Aku menerima botol minum yang diberikan ayah, lalu meminum air itu hingga hampir setengah botol, menghilangkan perih karena tenggorokanku yang terasa sangat kering.
"Kamu istirahat saja. Ayah pulang sebentar, mau ambil perlengkapan dan pakaian ganti buat kamu."
"Engg, baju bisa Tante Erly aja? Luna masih nggak nyaman," ucapku setengah berbisik.
Bagaimanapun ayah adalah lelaki, sedangkan aku bertemu dengannya baru-baru ini.
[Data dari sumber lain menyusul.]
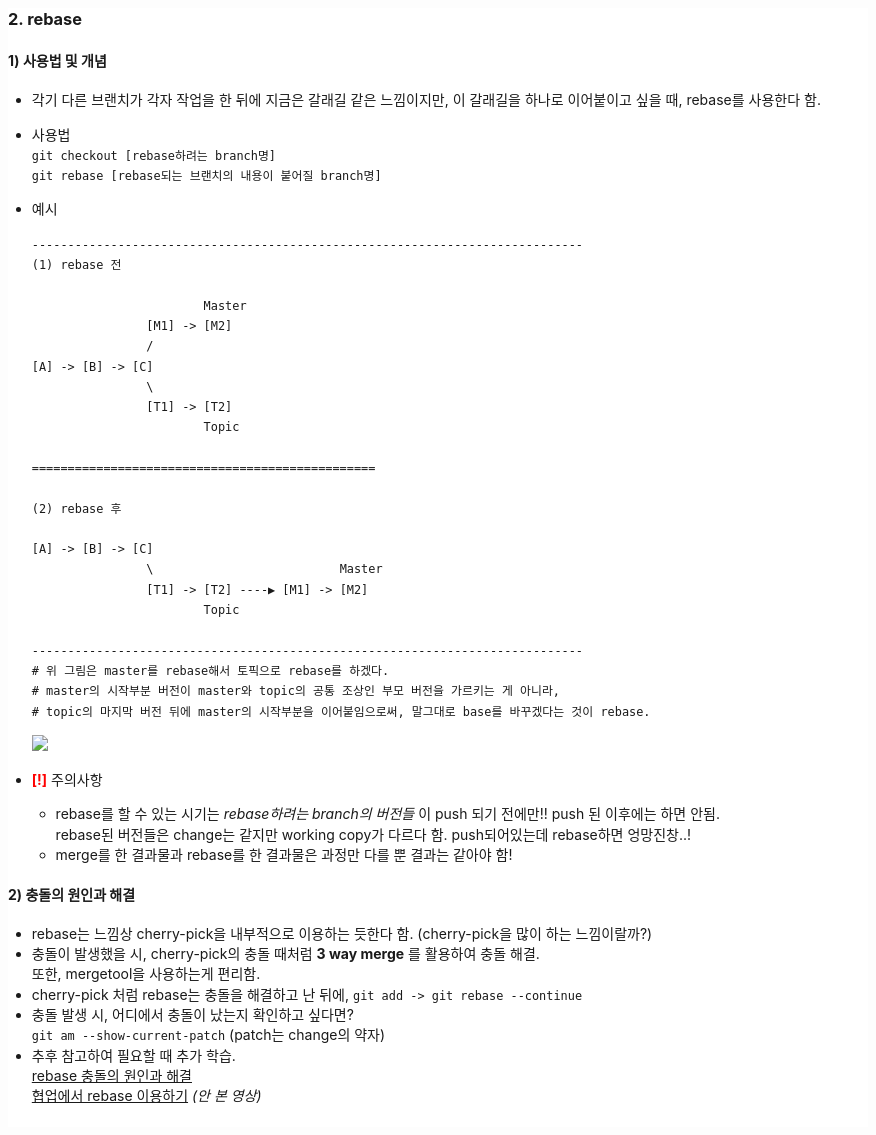 ### **2.** rebase

#### **1)** 사용법 및 개념

-   각기 다른 브랜치가 각자 작업을 한 뒤에 지금은 갈래길 같은 느낌이지만, 이 갈래길을 하나로 이어붙이고 싶을 때, rebase를 사용한다 함.
-   사용법  
     `git checkout [rebase하려는 branch명]`  
     `git rebase [rebase되는 브랜치의 내용이 붙어질 branch명]`
-   예시

    ```
    -----------------------------------------------------------------------------
    (1) rebase 전

                            Master
                    [M1] -> [M2]
                    /
    [A] -> [B] -> [C]
                    \
                    [T1] -> [T2]
                            Topic

    ================================================

    (2) rebase 후

    [A] -> [B] -> [C]
                    \                          Master
                    [T1] -> [T2] ----▶ [M1] -> [M2]
                            Topic

    -----------------------------------------------------------------------------
    # 위 그림은 master를 rebase해서 토픽으로 rebase를 하겠다.
    # master의 시작부분 버전이 master와 topic의 공통 조상인 부모 버전을 가르키는 게 아니라,
    # topic의 마지막 버전 뒤에 master의 시작부분을 이어붙임으로써, 말그대로 base를 바꾸겠다는 것이 rebase.
    ```

      <img src="https://user-images.githubusercontent.com/33610315/107873701-9cb4bc80-6ef7-11eb-8742-7497114aa591.png" width="500"/>

-   <span style="color: red; font-weight: bold">[!]</span> 주의사항
    -   rebase를 할 수 있는 시기는 _rebase하려는 branch의 버전들_ 이 push 되기 전에만!! push 된 이후에는 하면 안됨.  
         rebase된 버전들은 change는 같지만 working copy가 다르다 함. push되어있는데 rebase하면 엉망진창..!
    -   merge를 한 결과물과 rebase를 한 결과물은 과정만 다를 뿐 결과는 같아야 함!

#### **2)** 충돌의 원인과 해결

-   rebase는 느낌상 cherry-pick을 내부적으로 이용하는 듯한다 함. (cherry-pick을 많이 하는 느낌이랄까?)
-   충돌이 발생했을 시, cherry-pick의 충돌 때처럼 **3 way merge** 를 활용하여 충돌 해결.  
     또한, mergetool을 사용하는게 편리함.
-   cherry-pick 처럼 rebase는 충돌을 해결하고 난 뒤에, `git add -> git rebase --continue`
-   충돌 발생 시, 어디에서 충돌이 났는지 확인하고 싶다면?  
     `git am --show-current-patch` (patch는 change의 약자)
-   추후 참고하여 필요할 때 추가 학습.  
     [rebase 충돌의 원인과 해결](https://opentutorials.org/course/3843/24446)  
     [협업에서 rebase 이용하기](https://opentutorials.org/course/3843/24447) _(안 본 영상)_  
    <br/>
Aku masih cukup malu untuk memperlihatkan isi lemariku kepadanya.
"Ah, nanti Ayah minta Tante Erly. Kamu istirahat dulu," jawab ayah lembut.
"Sebentar," sautku memotong ayah yang hampir saja membuka pintu.
"Bisa tolong ambilkan hapeku?" ucapku dengan canggung, jika tidak terpaksa aku tidak akan meminta bantuannya.
"Sebentar aja, habis itu istirahat."
Aku mengangguk lemah menerima ponselku, lalu ayah keluar dari kamar meninggalkanku sendirian. Aku membuka ponselku yang ternyata penuh dengan pesan dari Adrian, memang merepotkan ternyata mempunyai teman. Luna baru merasakan rasanya ada yang mencarinya saat dia menghilang, atau mengajaknya makan saat sendirian.
11.08
Lunaaaaaaa
11.08
Lunaaaaaaaa masih sakit?
11.09
Bls Lun
11.10
Lun lagi tidur ya
11.10
Ya udah nnti kbrin ya
13.00
Lun udah makan?
13 panggilan tak terjawab
13.10
Makin sombong aja Lun
13.11
Lun tgs kamu aku kumpulin
13.11
Aku nyontek sama anak kls
7 panggilan tak terjawab
15.00
Lun, rmh kamu dmn?
15.01
Kalo msh gak jwb, aku ke sana ya!
15.05
Udah dpt alamat kamu, tinggal otw
15.06
Klo aku dtg diusir ga?
15.40
Aku d dpn, bukain Lun
2 panggilan tak terjawab
Aku tertawa melihat isi pesan Adrian yang kebanyakan berisi spam, tiba-tiba ponselku berdering menampilkan nama Adrian dilayar.
Adrian memanggil
"Halo," ucapku lemah
"Lunaaaa!!! Susah banget balas pesan, di mana sih? Disamperin malah nggak dibukain pintu."
"Aku di rumah sakit," ucapku dengan kekehan lemah.
Sedikit banyak aku merasa bersalah kepada Adrian, aku merasa Adrian berbeda dari yang lain meski baru mengenalnya. Aku ingin mencoba untuk menerima Adrian sebagai temanku tapi rasa takut dan trauma itu masih menghantuiku.
"Rumah sak---"
Aku melihat ponselku setelah ucapan Adrian terputus, layar gelap memenuhi ponselku. Bahkan, batrai ponselku habis di saat yang tidak tepat. Aku meletakkan ponselku di nakas samping ranjangku, lalu memilih untuk istirahat sambil menunggu ayah kembali lalu memintanya mengisi daya ponselku.